> [Your goal]: Repeat every entry exactly. Leave nothing out.

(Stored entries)
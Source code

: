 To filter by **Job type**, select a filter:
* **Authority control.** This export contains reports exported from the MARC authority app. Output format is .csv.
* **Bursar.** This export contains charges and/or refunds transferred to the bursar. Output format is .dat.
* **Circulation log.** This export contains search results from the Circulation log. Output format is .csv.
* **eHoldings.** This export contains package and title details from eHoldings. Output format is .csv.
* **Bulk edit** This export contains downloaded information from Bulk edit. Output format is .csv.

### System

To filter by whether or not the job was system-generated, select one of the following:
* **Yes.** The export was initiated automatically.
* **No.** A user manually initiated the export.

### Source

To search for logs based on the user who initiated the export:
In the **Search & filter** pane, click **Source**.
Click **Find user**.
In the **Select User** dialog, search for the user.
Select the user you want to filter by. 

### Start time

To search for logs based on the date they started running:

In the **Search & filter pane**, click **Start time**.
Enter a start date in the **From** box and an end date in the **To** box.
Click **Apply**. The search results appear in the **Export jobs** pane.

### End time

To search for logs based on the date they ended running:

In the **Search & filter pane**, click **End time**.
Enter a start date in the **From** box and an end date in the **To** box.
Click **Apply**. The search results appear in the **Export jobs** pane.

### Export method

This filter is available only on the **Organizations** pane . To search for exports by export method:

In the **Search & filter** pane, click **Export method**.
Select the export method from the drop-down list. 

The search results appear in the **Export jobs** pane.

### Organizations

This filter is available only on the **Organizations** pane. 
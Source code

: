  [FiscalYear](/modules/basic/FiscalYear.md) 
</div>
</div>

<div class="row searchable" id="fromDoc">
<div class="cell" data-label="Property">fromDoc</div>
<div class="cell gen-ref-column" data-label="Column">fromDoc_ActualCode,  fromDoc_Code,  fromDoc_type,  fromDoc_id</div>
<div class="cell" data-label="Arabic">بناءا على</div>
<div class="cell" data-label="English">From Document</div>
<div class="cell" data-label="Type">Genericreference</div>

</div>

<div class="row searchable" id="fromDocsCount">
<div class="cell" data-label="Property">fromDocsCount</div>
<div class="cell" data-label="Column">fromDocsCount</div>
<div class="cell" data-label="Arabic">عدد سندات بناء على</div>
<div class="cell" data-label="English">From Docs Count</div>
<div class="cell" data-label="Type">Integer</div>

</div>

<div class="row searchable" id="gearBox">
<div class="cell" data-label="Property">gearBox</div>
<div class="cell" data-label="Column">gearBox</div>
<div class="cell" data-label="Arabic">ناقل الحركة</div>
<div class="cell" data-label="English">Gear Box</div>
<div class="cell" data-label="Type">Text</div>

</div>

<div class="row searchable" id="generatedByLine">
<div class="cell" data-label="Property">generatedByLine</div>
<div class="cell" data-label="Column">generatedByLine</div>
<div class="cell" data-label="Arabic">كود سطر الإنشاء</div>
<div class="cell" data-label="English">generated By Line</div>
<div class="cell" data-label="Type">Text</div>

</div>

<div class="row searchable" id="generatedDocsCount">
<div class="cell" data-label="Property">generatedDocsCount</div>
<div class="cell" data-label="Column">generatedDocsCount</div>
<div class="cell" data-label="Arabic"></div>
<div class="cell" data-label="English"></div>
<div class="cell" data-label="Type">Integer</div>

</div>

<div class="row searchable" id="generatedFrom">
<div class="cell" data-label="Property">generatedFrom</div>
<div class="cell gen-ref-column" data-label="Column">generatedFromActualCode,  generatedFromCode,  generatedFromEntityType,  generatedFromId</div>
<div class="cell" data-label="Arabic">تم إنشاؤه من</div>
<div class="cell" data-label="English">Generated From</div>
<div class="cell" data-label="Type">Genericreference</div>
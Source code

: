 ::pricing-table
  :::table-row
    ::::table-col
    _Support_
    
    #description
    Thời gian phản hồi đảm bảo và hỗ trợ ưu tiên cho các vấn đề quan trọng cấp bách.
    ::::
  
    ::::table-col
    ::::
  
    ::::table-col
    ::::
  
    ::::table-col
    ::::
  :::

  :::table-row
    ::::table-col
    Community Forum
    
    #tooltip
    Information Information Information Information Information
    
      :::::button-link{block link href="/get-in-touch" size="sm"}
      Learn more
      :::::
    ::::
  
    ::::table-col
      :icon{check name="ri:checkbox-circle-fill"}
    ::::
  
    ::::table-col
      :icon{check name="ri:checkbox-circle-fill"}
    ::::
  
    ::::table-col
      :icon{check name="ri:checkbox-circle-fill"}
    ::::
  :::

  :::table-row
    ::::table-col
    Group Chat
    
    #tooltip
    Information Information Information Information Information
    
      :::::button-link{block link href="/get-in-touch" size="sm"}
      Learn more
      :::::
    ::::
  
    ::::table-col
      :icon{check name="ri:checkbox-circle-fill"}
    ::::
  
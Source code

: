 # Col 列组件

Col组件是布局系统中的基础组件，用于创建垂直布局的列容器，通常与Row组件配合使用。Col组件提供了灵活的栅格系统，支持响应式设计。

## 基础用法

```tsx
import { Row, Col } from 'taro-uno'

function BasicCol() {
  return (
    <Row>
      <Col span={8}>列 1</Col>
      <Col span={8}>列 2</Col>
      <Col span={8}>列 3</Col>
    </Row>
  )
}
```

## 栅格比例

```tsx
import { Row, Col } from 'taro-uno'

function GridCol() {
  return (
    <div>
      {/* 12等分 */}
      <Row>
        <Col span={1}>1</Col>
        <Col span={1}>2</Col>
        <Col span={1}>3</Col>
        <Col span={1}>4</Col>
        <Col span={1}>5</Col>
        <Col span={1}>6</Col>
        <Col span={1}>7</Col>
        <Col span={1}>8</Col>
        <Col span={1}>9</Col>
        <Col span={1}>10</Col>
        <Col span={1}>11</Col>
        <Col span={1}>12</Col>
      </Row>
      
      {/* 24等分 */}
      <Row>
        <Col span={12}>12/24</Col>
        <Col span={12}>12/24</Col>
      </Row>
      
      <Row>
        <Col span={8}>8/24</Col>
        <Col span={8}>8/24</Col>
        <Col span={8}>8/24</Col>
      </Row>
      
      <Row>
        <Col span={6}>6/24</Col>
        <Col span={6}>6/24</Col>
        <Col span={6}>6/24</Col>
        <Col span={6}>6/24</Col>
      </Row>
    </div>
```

> [Solution to this problem]:
Source code

: To filter by **Job type**, select a filter:
* **Authority control.** This export contains reports exported from the MARC authority app. Output format is .csv.
* **Bursar.** This export contains charges and/or refunds transferred to the bursar. Output format is .dat.
* **Circulation log.** This export contains search results from the Circulation log. Output format is .csv.
* **eHoldings.** This export contains package and title details from eHoldings. Output format is .csv.
* **Bulk edit** This export contains downloaded information from Bulk edit. Output format is .csv.

### System

To filter by whether or not the job was system-generated, select one of the following:
* **Yes.** The export was initiated automatically.
* **No.** A user manually initiated the export.

### Source

To search for logs based on the user who initiated the export:
In the **Search & filter** pane, click **Source**.
Click **Find user**.
In the **Select User** dialog, search for the user.
Select the user you want to filter by. 

### Start time

To search for logs based on the date they started running:

In the **Search & filter pane**, click **Start time**.
Enter a start date in the **From** box and an end date in the **To** box.
Click **Apply**. The search results appear in the **Export jobs** pane.

### End time

To search for logs based on the date they ended running:

In the **Search & filter pane**, click **End time**.
Enter a start date in the **From** box and an end date in the **To** box.
Click **Apply**. The search results appear in the **Export jobs** pane.

### Export method

This filter is available only on the **Organizations** pane . To search for exports by export method:

In the **Search & filter** pane, click **Export method**.
Select the export method from the drop-down list. 

The search results appear in the **Export jobs** pane.

### Organizations

This filter is available only on the **Organizations** pane. 
Source code

:  [FiscalYear](/modules/basic/FiscalYear.md) 
</div>
</div>

<div class="row searchable" id="fromDoc">
<div class="cell" data-label="Property">fromDoc</div>
<div class="cell gen-ref-column" data-label="Column">fromDoc_ActualCode,  fromDoc_Code,  fromDoc_type,  fromDoc_id</div>
<div class="cell" data-label="Arabic">بناءا على</div>
<div class="cell" data-label="English">From Document</div>
<div class="cell" data-label="Type">Genericreference</div>

</div>

<div class="row searchable" id="fromDocsCount">
<div class="cell" data-label="Property">fromDocsCount</div>
<div class="cell" data-label="Column">fromDocsCount</div>
<div class="cell" data-label="Arabic">عدد سندات بناء على</div>
<div class="cell" data-label="English">From Docs Count</div>
<div class="cell" data-label="Type">Integer</div>

</div>

<div class="row searchable" id="gearBox">
<div class="cell" data-label="Property">gearBox</div>
<div class="cell" data-label="Column">gearBox</div>
<div class="cell" data-label="Arabic">ناقل الحركة</div>
<div class="cell" data-label="English">Gear Box</div>
<div class="cell" data-label="Type">Text</div>

</div>

<div class="row searchable" id="generatedByLine">
<div class="cell" data-label="Property">generatedByLine</div>
<div class="cell" data-label="Column">generatedByLine</div>
<div class="cell" data-label="Arabic">كود سطر الإنشاء</div>
<div class="cell" data-label="English">generated By Line</div>
<div class="cell" data-label="Type">Text</div>

</div>

<div class="row searchable" id="generatedDocsCount">
<div class="cell" data-label="Property">generatedDocsCount</div>
<div class="cell" data-label="Column">generatedDocsCount</div>
<div class="cell" data-label="Arabic"></div>
<div class="cell" data-label="English"></div>
<div class="cell" data-label="Type">Integer</div>

</div>

<div class="row searchable" id="generatedFrom">
<div class="cell" data-label="Property">generatedFrom</div>
<div class="cell gen-ref-column" data-label="Column">generatedFromActualCode,  generatedFromCode,  generatedFromEntityType,  generatedFromId</div>
<div class="cell" data-label="Arabic">تم إنشاؤه من</div>
<div class="cell" data-label="English">Generated From</div>
<div class="cell" data-label="Type">Genericreference</div>
Source code

: ::pricing-table
  :::table-row
    ::::table-col
    _Support_
    
    #description
    Thời gian phản hồi đảm bảo và hỗ trợ ưu tiên cho các vấn đề quan trọng cấp bách.
    ::::
  
    ::::table-col
    ::::
  
    ::::table-col
    ::::
  
    ::::table-col
    ::::
  :::

  :::table-row
    ::::table-col
    Community Forum
    
    #tooltip
    Information Information Information Information Information
    
      :::::button-link{block link href="/get-in-touch" size="sm"}
      Learn more
      :::::
    ::::
  
    ::::table-col
      :icon{check name="ri:checkbox-circle-fill"}
    ::::
  
    ::::table-col
      :icon{check name="ri:checkbox-circle-fill"}
    ::::
  
    ::::table-col
      :icon{check name="ri:checkbox-circle-fill"}
    ::::
  :::

  :::table-row
    ::::table-col
    Group Chat
    
    #tooltip
    Information Information Information Information Information
    
      :::::button-link{block link href="/get-in-touch" size="sm"}
      Learn more
      :::::
    ::::
  
    ::::table-col
      :icon{check name="ri:checkbox-circle-fill"}
    ::::
  
Source code

: # Col 列组件

Col组件是布局系统中的基础组件，用于创建垂直布局的列容器，通常与Row组件配合使用。Col组件提供了灵活的栅格系统，支持响应式设计。

## 基础用法

```tsx
import { Row, Col } from 'taro-uno'

function BasicCol() {
  return (
    <Row>
      <Col span={8}>列 1</Col>
      <Col span={8}>列 2</Col>
      <Col span={8}>列 3</Col>
    </Row>
  )
}
```

## 栅格比例

```tsx
import { Row, Col } from 'taro-uno'

function GridCol() {
  return (
    <div>
      {/* 12等分 */}
      <Row>
        <Col span={1}>1</Col>
        <Col span={1}>2</Col>
        <Col span={1}>3</Col>
        <Col span={1}>4</Col>
        <Col span={1}>5</Col>
        <Col span={1}>6</Col>
        <Col span={1}>7</Col>
        <Col span={1}>8</Col>
        <Col span={1}>9</Col>
        <Col span={1}>10</Col>
        <Col span={1}>11</Col>
        <Col span={1}>12</Col>
      </Row>
      
      {/* 24等分 */}
      <Row>
        <Col span={12}>12/24</Col>
        <Col span={12}>12/24</Col>
      </Row>
      
      <Row>
        <Col span={8}>8/24</Col>
        <Col span={8}>8/24</Col>
        <Col span={8}>8/24</Col>
      </Row>
      
      <Row>
        <Col span={6}>6/24</Col>
        <Col span={6}>6/24</Col>
        <Col span={6}>6/24</Col>
        <Col span={6}>6/24</Col>
      </Row>
    </div>
```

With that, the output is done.